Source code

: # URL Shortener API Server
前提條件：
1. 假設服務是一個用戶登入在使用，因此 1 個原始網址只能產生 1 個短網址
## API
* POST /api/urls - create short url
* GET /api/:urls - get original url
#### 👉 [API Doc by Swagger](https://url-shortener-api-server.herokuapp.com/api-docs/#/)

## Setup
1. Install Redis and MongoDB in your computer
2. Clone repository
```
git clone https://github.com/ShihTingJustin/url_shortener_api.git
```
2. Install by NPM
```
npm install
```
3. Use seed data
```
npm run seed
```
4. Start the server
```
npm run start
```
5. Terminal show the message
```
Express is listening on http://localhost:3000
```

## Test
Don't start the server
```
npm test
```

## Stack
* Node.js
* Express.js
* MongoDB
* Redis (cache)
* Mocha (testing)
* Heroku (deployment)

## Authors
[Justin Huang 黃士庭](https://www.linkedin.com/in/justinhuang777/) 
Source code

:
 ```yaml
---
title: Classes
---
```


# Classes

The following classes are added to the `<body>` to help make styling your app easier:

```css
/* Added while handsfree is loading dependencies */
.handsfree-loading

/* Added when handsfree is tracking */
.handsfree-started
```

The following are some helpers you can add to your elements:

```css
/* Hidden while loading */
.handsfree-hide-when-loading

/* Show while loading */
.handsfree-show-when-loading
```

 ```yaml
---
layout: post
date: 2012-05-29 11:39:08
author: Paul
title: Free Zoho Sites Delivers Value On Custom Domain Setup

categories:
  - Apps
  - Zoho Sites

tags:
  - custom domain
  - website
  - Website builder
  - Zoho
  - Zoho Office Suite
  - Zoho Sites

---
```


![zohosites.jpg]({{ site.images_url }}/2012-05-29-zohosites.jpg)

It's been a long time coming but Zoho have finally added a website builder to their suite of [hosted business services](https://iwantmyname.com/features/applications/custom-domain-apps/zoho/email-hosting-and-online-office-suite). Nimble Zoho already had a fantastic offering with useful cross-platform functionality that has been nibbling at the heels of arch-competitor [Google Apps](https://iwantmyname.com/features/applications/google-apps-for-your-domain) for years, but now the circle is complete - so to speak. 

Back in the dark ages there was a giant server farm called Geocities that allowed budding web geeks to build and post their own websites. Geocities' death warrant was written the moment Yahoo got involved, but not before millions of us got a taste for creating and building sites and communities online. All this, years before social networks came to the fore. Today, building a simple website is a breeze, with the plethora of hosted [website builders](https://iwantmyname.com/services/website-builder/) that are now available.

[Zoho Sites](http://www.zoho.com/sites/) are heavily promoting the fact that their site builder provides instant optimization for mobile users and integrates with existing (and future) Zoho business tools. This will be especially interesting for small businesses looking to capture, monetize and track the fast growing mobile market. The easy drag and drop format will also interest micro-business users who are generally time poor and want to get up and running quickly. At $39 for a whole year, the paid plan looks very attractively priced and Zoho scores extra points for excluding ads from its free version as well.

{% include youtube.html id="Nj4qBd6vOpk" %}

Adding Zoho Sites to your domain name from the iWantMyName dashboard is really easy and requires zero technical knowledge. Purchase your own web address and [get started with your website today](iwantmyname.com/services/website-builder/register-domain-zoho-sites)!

━━━━━━

Compute how many lines in the material contain the word "handsfree". Only the result should be written.

TASK SOLUTION
6